Our current single point of failure, if you will, seems to be the meta team, which basically handles all the support & management activities of the company. As meta, we are the nexus of information and coordination of most things, and take care of everything that’s necessary, from support activities to the less technical side of things in the company. We also have quite loose roles/scopes of work inside meta, leading to a lot of context switching.

We could add more people to the meta team, but that would increase capacity, not efficiency, and it feels like a step in the wrong direction at this point. It might lead to a more hierarchical company with heavier processes to keep everything and everyone in the loop.
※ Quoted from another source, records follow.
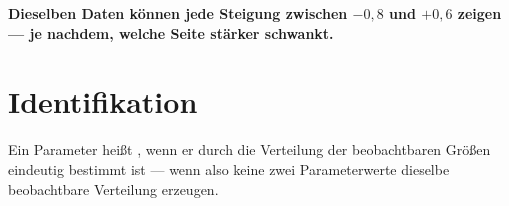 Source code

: \begin{merksatz}
\begin{center}
\begin{minipage}{0.9\textwidth}
\textbf{Dieselben Daten können jede Steigung zwischen $-0{,}8$ und $+0{,}6$ zeigen --- je nachdem, welche Seite stärker schwankt.}
\end{minipage}
\end{center}

\begin{center}
\begin{minipage}{0.88\textwidth}
\end{minipage}
\end{center}
\end{merksatz}

\section{Identifikation}

\begin{definition}
Ein Parameter heißt , wenn er durch die Verteilung der beobachtbaren Größen eindeutig bestimmt ist --- wenn also keine zwei Parameterwerte dieselbe beobachtbare Verteilung erzeugen.
\end{definition}

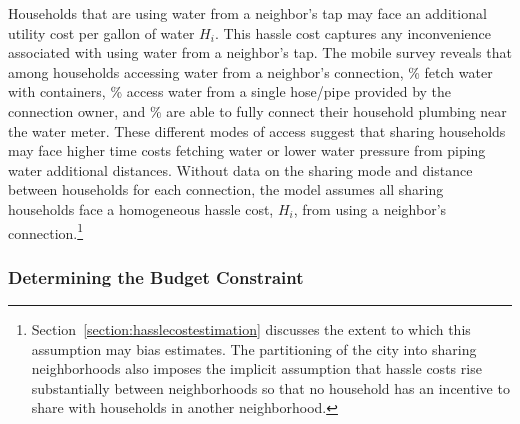 \documentclass[12pt]{article}
\begin{document}
Households that are using water from a neighbor's tap may face an additional utility cost per gallon of water $H_i$.  This hassle cost captures any inconvenience associated with using water from a neighbor's tap.  The mobile survey reveals that among households accessing water from a neighbor's connection, \unskip\% fetch water with containers, \unskip\% access water from a single hose/pipe provided by the connection owner, and \unskip\% are able to fully connect their household plumbing near the water meter.  These different modes of access suggest that sharing households may face higher time costs fetching water or lower water pressure from piping water additional distances.  Without data on the sharing mode and distance between households for each connection, the model assumes all sharing households face a homogeneous hassle cost, $H_i$, from using a neighbor's connection.\footnote{Section~\ref{section:hasslecostestimation} discusses the extent to which this assumption may bias estimates.  The partitioning of the city into sharing neighborhoods also imposes the implicit assumption that hassle costs rise substantially between neighborhoods so that no household has an incentive to share with households in another neighborhood.}  


\subsubsection{Determining the Budget Constraint}
\end{document}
A better solution seems to be to reduce the scope of meta and move part of it closer to the respective teams/clients, and have a stronger separation between meta, investment time and consulting. By reducing the scope of meta activities, we can simplify the process there and save time, while giving more ownership and responsibility to the rest of the team.

To make this work, we need to think of Whitesmith as two tribes and two smaller teams, each one managed independently.
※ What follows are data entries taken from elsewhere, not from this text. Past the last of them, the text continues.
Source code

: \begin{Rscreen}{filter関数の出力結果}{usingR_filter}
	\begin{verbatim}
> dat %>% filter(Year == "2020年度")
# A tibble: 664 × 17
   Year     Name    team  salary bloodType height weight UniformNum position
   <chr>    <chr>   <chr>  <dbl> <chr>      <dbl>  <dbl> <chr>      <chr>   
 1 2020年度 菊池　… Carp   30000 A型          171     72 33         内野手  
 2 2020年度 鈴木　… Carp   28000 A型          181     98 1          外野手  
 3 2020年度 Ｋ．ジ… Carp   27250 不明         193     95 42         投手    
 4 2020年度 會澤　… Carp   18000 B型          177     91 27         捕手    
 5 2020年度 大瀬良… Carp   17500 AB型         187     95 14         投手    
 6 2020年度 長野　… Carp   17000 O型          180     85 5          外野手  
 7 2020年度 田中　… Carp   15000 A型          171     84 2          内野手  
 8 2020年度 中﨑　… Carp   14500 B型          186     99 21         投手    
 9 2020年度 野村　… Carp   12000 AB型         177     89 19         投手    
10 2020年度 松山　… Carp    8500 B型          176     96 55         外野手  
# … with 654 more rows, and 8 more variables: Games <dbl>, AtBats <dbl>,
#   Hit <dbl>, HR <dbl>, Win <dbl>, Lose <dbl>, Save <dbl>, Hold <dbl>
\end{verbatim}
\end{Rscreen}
  • Consulting: which provides services to our clients and makes our company sustainable;
  • Investment Time: which is where we validate our own products, improve our craft and build tools for ourselves;
  • Meta: which has only the functions shared by Consulting and Investment Time like administration/accounting of the company;
  • Marketing: create more awareness about Whitesmith and our products.

Having the leadership of both consulting and investment time inside meta provided some benefits in terms of coordination and buffer in times of need, but also noise and overhead as most topics under meta are not important for all metas. To ensure coordination and support exist as necessary, all teams should share on a weekly basis key metrics about their specific mission, which will make info more transparent to everyone on the company but also allow to quickly address any concerning pattern.

Direct growth from size to value

Since early in our history, there was value and opportunity of growing the team a bit, so we had enough people and financial resources to build our own products in a focused manner. We are quite aware that’s very hard to transit from a services company to build its own products, requiring capital and a focused team.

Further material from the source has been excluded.